Howard was supposed to represent the new era of Lakers basketball. His departure paved the way for this transition but didn't kill the dream entirely. The Lakers are still planning for a quick a turnaround, as Lakers Nation's Gary Kester lays out:
Simply put, the Lakers elected to save their money for deeper and more talented free agent classes in 2015 and 2016, while gaining a few assets in the process. This also gives them an added option in terms of the trade element. Los Angeles has a long history of acquiring superstars through trades. In order to land quality talent in a trade, you need assets and expiring contracts, although I personally consider them to be one in the same. The Lakers now have some at their disposal.

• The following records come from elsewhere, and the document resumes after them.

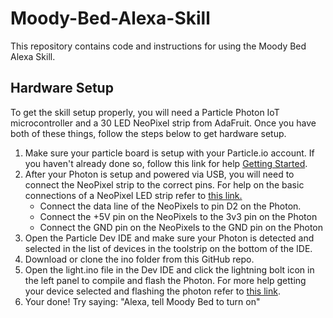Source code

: # Moody-Bed-Alexa-Skill
This repository contains code and instructions for using the Moody Bed Alexa Skill.

## Hardware Setup

To get the skill setup properly, you will need a Particle Photon IoT microcontroller and a 30 LED NeoPixel strip from AdaFruit. Once you have both of these things, follow the steps below to get hardware setup.
1. Make sure your particle board is setup with your Particle.io account. If you haven't already done so, follow this link for help [Getting Started](https://docs.particle.io/guide/getting-started/start/photon/).
2. After your Photon is setup and powered via USB, you will need to connect the NeoPixel strip to the correct pins. For help on the basic connections of a NeoPixel LED strip refer to [this link.](https://learn.adafruit.com/adafruit-neopixel-uberguide/basic-connections)
	* Connect the data line of the NeoPixels to pin D2 on the Photon.
	* Connect the +5V pin on the NeoPixels to the 3v3 pin on the Photon
	* Connect the GND pin on the NeoPixels to the GND pin on the Photon
3. Open the Particle Dev IDE and make sure your Photon is detected and selected in the list of devices in the toolstrip on the bottom of the IDE.
4.  Download or clone the ino folder from this GitHub repo.
5. Open the light.ino file in the Dev IDE and click the lightning bolt icon in the left panel to compile and flash the Photon. For more help getting your device selected and flashing the photon refer to [this link](https://docs.particle.io/guide/tools-and-features/dev/).
6. Your done! Try saying: "Alexa, tell Moody Bed to turn on"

If all goes according to plan and the Lakers nab their next big fish—be it Kevin Love, Marc Gasol or someone else—Bryant won't be alone much longer, making 2014-15 something of a sendoff.
Alongside Love or Gasol or another star, Bryant takes a backseat. He helps usher in a new generation that doesn't include him while chasing that sixth championship.
Falling in line isn't his responsibility, though. Ceding control isn't on him. Not yet.
"It's my job to go out there next season and lay it all out there on the line and get us to that elite level," he said, via ESPN.com.
Right now, next season, it's his job to embrace every stubbornly competitive bone in his body, offering Lakers fans an unadulterated glimpse into the trenchant athlete they have come to know and miss and, as early as 2015-16, will never see again.
*Stats courtesy of Basketball-Reference.